Come vive il calcio la Capitale d’Italia?
“In modo passionale e quotidiano. Radio, tv, giornali, tifosi ogni giorno fuori dal centro sportivo di Trigoria. C’è un interesse continuo sulla squadra, incessante”.
Un vantaggio o uno svantaggio per chi scende in campo?
“Dipende. Se le cose vanno bene sicuramente si ha una spinta in più. Se le cose vanno male, sei responsabilizzato più del dovuto”.
La squadra di Fonseca giocherà giovedì 26 novembre a Cluj in Europa League. Ha ricordi di un altro 26 novembre, dell’anno 2008, sempre a Cluj?

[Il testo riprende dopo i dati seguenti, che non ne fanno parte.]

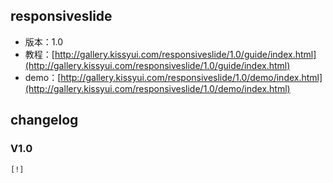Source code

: ## responsiveslide

* 版本：1.0
* 教程：[http://gallery.kissyui.com/responsiveslide/1.0/guide/index.html](http://gallery.kissyui.com/responsiveslide/1.0/guide/index.html)
* demo：[http://gallery.kissyui.com/responsiveslide/1.0/demo/index.html](http://gallery.kissyui.com/responsiveslide/1.0/demo/index.html)

## changelog

### V1.0

    [!]



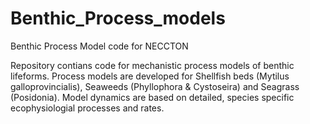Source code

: # Benthic_Process_models
Benthic Process Model code for NECCTON

Repository contians code for mechanistic process models of benthic lifeforms. 
Process models are developed for Shellfish beds (Mytilus galloprovincialis), Seaweeds (Phyllophora & Cystoseira) and Seagrass (Posidonia). Model dynamics are based on detailed, species specific ecophysiologial processes and rates.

“Come dimenticare? È la partita che ricordo con maggiore nostalgia e felicità. Feci una doppietta, evento raro per uno che non segnava tanti gol come me. Poi segnarla in Champions League fu un sogno. Uno di quelli che fai da bambino sperando di diventare un calciatore professionista. Soprattutto, vincemmo 3-1 e quel successo ci permise di qualificarci agli ottavi di finale. Era un girone dove ci eravamo complicati la vita perdendo proprio con il Cluj nella prima partita all’Olimpico”.
Furono anni appassionanti e vincenti, quelli. Il segreto di quel gruppo?
“Eravamo uniti, coesi. C’era grande volontà collettiva di giocare bene e vincere le partite. Ed era una squadra forte, con tanto talento. Io avevo un ottimo rapporto con tutti. Facile dire Totti, ma anche Daniele (De Rossi, ndr), Simone Perrotta, Tonetto, Cassetti, Vucinic con il quale ho condiviso tanto tempo”.
Lei diventa un calciatore di proprietà romanista nell’estate 2004 nell’ambito dell’operazione Emerson alla Juventus. Ma arriva a vestire la maglia giallorossa solo nel 2007, dopo tre anni al Chievo. Rammaricato per non essere arrivato prima?
“No, non ho rimorsi particolari se mi guardo indietro, anzi. Quello a Verona fu un momento di passaggio cruciale, che mi permise di giocare con continuità. Arrivai poi alla Roma come giocatore molto più strutturato e affermato, riuscendomi ad inserire in un contesto già molto collaudato e consolidato”.
Grazie a Spalletti.
“Certo, il mister devo ringraziarlo sempre. Per me ha rappresentato tanto. Mi ha dato fiducia, mi ha fatto sentire a mio agio dentro una squadra che veniva da una Coppa Italia appena conquistata. Non a caso mi fece esordire nella finale di Supercoppa Italiana a San Siro contro l’Inter. Entrai nella ripresa al posto di Giuly. Portammo a casa il trofeo vincendo 1-0, con un rigore decisivo di De Rossi”.
Oggi quanto segue il calcio e la Serie A?
“Spesso. Le partite, quando posso, le guardo. Anche quelle della Roma, ovviamente”.
Che idea si è fatto di questo momento? La Roma vince e convince.
“È riuscita ad avere continuità dal post lockdown. Ha cambiato poco rispetto alla scorsa stagione, ha inserito gente di livello come Pedro. Anche la rotazione dei giocatori sta dando frutti. C’è coinvolgimento generale e questo è molto importante in uno spogliatoio. La mano di Fonseca si vede, la Roma gioca bene a calcio”.